## Goal of the exercise:
Gather all lines in the data that hold the string "used".

## Given records:
=====

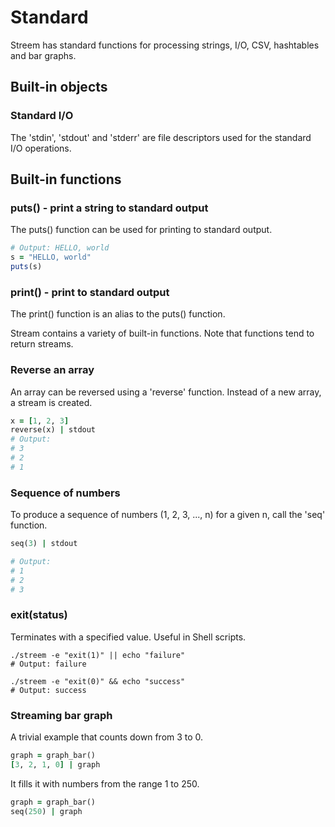 # Standard

Streem has standard functions for processing strings, I/O, CSV, hashtables and bar graphs.

## Built-in objects

### Standard I/O

The 'stdin', 'stdout' and 'stderr' are file descriptors used for the standard I/O operations.

## Built-in functions

### puts() - print a string to standard output

The puts() function can be used for printing to standard output.

```ruby
# Output: HELLO, world
s = "HELLO, world"
puts(s)
```

### print() - print to standard output

The print() function is an alias to the puts() function.

Stream contains a variety of built-in functions. Note that functions tend to return streams.

### Reverse an array

An array can be reversed using a 'reverse' function. Instead of a new array, a stream is created.

```ruby
x = [1, 2, 3]
reverse(x) | stdout
# Output:
# 3
# 2
# 1
```

### Sequence of numbers

To produce a sequence of numbers (1, 2, 3, ..., n) for a given n, call the 'seq' function.

```ruby
seq(3) | stdout

# Output:
# 1
# 2
# 3
```

### exit(status)

Terminates with a specified value. Useful in Shell scripts.

```shell
./streem -e "exit(1)" || echo "failure"
# Output: failure
```

```shell
./streem -e "exit(0)" && echo "success"
# Output: success
```

### Streaming bar graph

A trivial example that counts down from 3 to 0.

```ruby
graph = graph_bar()
[3, 2, 1, 0] | graph
```

It fills it with numbers from the range 1 to 250.

```ruby
graph = graph_bar()
seq(250) | graph
```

=====

## Written answer:
The 'stdin', 'stdout' and 'stderr' are file descriptors used for the standard I/O operations.
The puts() function can be used for printing to standard output.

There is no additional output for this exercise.